Work required → Every line of the records below that holds the word "interested" belongs in the answer.

/---

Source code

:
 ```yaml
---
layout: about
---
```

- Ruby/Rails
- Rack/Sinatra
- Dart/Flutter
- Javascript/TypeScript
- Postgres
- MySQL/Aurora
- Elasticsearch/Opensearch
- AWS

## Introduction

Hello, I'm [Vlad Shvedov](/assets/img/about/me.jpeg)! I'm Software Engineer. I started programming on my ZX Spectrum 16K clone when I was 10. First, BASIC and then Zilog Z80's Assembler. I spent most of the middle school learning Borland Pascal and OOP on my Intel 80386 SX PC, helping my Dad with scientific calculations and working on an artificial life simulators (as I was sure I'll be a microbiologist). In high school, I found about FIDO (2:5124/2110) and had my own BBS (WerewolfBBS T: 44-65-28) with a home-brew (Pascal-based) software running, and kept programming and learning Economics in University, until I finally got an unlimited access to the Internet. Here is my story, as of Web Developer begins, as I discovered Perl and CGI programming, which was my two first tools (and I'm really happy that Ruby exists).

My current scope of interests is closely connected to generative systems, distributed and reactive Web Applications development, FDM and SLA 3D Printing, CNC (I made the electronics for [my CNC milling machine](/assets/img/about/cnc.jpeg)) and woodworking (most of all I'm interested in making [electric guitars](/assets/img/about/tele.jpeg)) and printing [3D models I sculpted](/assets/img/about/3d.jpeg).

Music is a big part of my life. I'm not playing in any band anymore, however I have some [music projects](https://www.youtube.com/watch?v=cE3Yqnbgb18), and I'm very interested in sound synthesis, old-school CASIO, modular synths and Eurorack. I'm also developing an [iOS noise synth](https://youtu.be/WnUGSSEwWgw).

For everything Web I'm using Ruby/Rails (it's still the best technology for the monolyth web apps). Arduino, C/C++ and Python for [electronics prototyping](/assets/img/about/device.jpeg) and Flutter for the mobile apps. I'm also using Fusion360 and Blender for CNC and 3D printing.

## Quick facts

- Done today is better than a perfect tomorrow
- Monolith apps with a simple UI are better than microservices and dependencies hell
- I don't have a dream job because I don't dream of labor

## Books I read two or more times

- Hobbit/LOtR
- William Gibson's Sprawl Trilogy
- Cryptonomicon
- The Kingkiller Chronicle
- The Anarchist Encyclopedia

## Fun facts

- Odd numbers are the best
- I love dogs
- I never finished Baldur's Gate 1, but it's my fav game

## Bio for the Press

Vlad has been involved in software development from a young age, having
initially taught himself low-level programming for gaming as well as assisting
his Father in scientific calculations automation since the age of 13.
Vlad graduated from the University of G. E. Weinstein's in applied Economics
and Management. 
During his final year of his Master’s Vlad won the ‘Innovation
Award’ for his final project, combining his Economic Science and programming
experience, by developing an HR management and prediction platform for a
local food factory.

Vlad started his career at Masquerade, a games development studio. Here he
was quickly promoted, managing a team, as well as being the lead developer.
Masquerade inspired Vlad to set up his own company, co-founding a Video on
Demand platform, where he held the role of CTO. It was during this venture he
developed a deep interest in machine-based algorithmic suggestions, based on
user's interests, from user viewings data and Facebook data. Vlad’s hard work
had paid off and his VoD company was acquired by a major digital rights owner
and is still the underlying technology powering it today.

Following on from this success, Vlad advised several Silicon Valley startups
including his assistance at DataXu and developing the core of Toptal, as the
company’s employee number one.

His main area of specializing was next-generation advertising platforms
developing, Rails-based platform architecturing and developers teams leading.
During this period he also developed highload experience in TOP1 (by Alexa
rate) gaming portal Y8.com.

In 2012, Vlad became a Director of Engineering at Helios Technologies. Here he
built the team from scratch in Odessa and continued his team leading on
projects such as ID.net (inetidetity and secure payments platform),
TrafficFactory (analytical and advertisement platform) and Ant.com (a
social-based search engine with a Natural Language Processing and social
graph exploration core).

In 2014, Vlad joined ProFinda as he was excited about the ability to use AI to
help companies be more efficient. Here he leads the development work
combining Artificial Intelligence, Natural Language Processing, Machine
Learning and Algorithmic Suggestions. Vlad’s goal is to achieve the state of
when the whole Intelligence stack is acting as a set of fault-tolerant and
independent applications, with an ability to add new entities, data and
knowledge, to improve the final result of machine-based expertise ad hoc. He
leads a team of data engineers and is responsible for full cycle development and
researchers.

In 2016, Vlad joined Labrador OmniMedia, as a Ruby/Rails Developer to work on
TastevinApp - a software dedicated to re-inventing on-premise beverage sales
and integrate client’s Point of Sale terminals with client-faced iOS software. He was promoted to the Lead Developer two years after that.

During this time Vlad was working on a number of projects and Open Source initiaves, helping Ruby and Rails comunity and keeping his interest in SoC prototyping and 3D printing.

\---

Answer space →
My current scope of interests is closely connected to generative systems, distributed and reactive Web Applications development, FDM and SLA 3D Printing, CNC (I made the electronics for [my CNC milling machine](/assets/img/about/cnc.jpeg)) and woodworking (most of all I'm interested in making [electric guitars](/assets/img/about/tele.jpeg)) and printing [3D models I sculpted](/assets/img/about/3d.jpeg).
Music is a big part of my life. I'm not playing in any band anymore, however I have some [music projects](https://www.youtube.com/watch?v=cE3Yqnbgb18), and I'm very interested in sound synthesis, old-school CASIO, modular synths and Eurorack. I'm also developing an [iOS noise synth](https://youtu.be/WnUGSSEwWgw).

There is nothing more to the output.